We are constantly massaged, tickled, stimulated in our outer layer, but somehow starved and left to atrophy in our inner self. This is a dangerous situation.
Our inner man refers to our spiritual life. To be aware of our inner man is to be a spiritual man, as opposed to an unspiritual or carnal man. St. Paul practically interchanges these two terms.
In his Letter to the Ephesians, he says: “According to the riches of his glory, may he grant you to be strengthened with might through his Spirit in the inner man, and that Christ may dwell in your hearts through faith.” (3,16-17)
The immediate corollary of this passage is that our inner man ought to be fed by the Spirit of Christ. It should not be fed by any other pabulum. We are what the spirit in us is. We behave according to how the spirit in us moves us.
This truth is reiterated in St. Paul’s First Letter to the Corinthians. “The unspiritual man,” he said, “does not receive the gifts of the Spirit of God, for they are folly to him, and he is not able to understand them because they are spiritually discerned.
“The spiritual man judges all things, but is himself to be judged by no one.” (2,14-15)
Many practical conclusions can be derived from these words, all pointing to the importance of caring for our inner man or our spiritual self. We have to be wary of the strong and pervading tendency to treat ourselves simply in a physical or material sense, without going deep enough to our very core, our soul.
We cannot underestimate this danger. Nowadays, many people’s idea of beauty, strength, success, triumph, for example, is stuck in the physical or economic level, measuring things in inches and in pesos and in popularity.
In late Pope John Paul II’s words, we tend to assess ourselves in terms of “having” rather than in “being.” That is to say, if we have more, then we are ok. We don’t bother about being more, or being better as a person and ultimately as a child of God.
When our inner man is weak, we would be at the mercy of our biological hormones and would start acting like any animal, or we would become easy prey to passing fads, commercial or ideological propaganda, etc.

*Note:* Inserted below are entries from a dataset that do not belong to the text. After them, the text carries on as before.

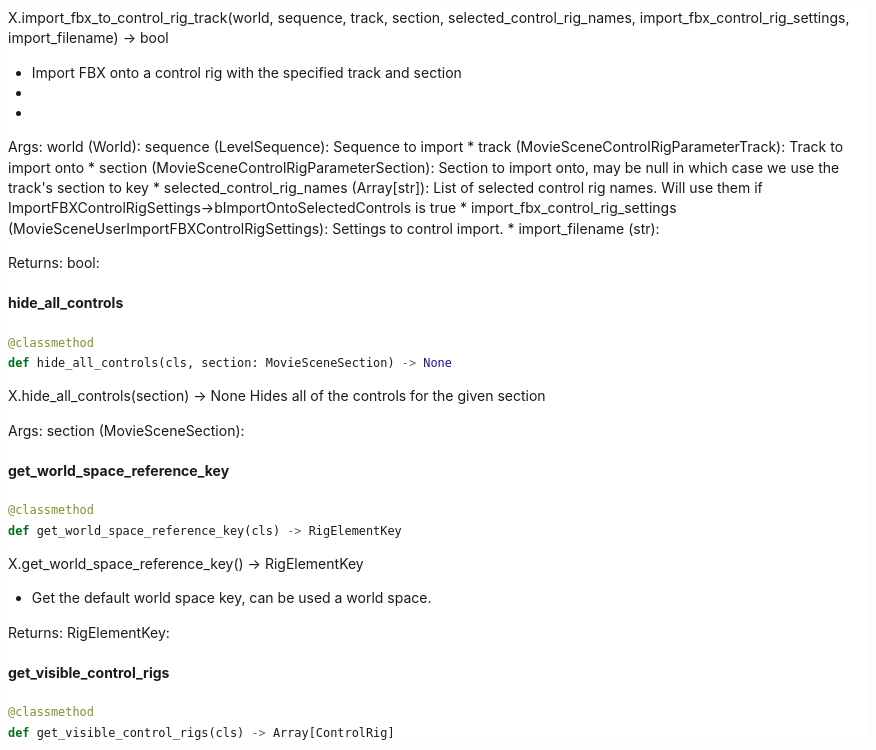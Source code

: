 X.import_fbx_to_control_rig_track(world, sequence, track, section, selected_control_rig_names, import_fbx_control_rig_settings, import_filename) -> bool
* Import FBX onto a control rig with the specified track and section
*
*

Args:
    world (World): 
    sequence (LevelSequence): Sequence to import *
    track (MovieSceneControlRigParameterTrack): Track to import onto *
    section (MovieSceneControlRigParameterSection): Section to import onto, may be null in which case we use the track's section to key *
    selected_control_rig_names (Array[str]): List of selected control rig names. Will use them if  ImportFBXControlRigSettings->bImportOntoSelectedControls is true *
    import_fbx_control_rig_settings (MovieSceneUserImportFBXControlRigSettings): Settings to control import. *
    import_filename (str): 

Returns:
    bool:

<a id="unreal.ControlRigSequencerLibrary.hide_all_controls"></a>

#### hide_all_controls

```python
@classmethod
def hide_all_controls(cls, section: MovieSceneSection) -> None
```

X.hide_all_controls(section) -> None
Hides all of the controls for the given section

Args:
    section (MovieSceneSection):

<a id="unreal.ControlRigSequencerLibrary.get_world_space_reference_key"></a>

#### get_world_space_reference_key

```python
@classmethod
def get_world_space_reference_key(cls) -> RigElementKey
```

X.get_world_space_reference_key() -> RigElementKey
* Get the default world space key, can be used a world space.

Returns:
    RigElementKey:

<a id="unreal.ControlRigSequencerLibrary.get_visible_control_rigs"></a>

#### get_visible_control_rigs

```python
@classmethod
def get_visible_control_rigs(cls) -> Array[ControlRig]
```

We would fail to get hold of the objective essences of things that would determine our moral judgments and behavior. We would miss the proper values that are supposed to govern us. Instead of loving, we'd simply be using people and things.
We actually would become dehumanized. The possibility of degrading ourselves is unique to us since we are thinking and free creatures. Other creatures do not have to worry about this possibility.
Of course, by the same reason, we are also capable of elevating and upgrading ourselves. In this, the sky is the limit, since with the help of grace we can never exhaust the possibilities of being God’s children, created in his image and likeness.
We have to help one another in this business of taking care of one’s inner man or spiritual self. We have to know the relevant doctrine, acquire the skills and the virtues. In short, we have to avail of the necessary formation, which actually is a continuing affair.
We need to help everyone keep one’s true humanity, and to check the trend to empty ourselves of our inner man, leaving us with a plastic substitute, a façade, a mask, an empty suit, a scarecrow, and other manifestations of the unspiritual or carnal man.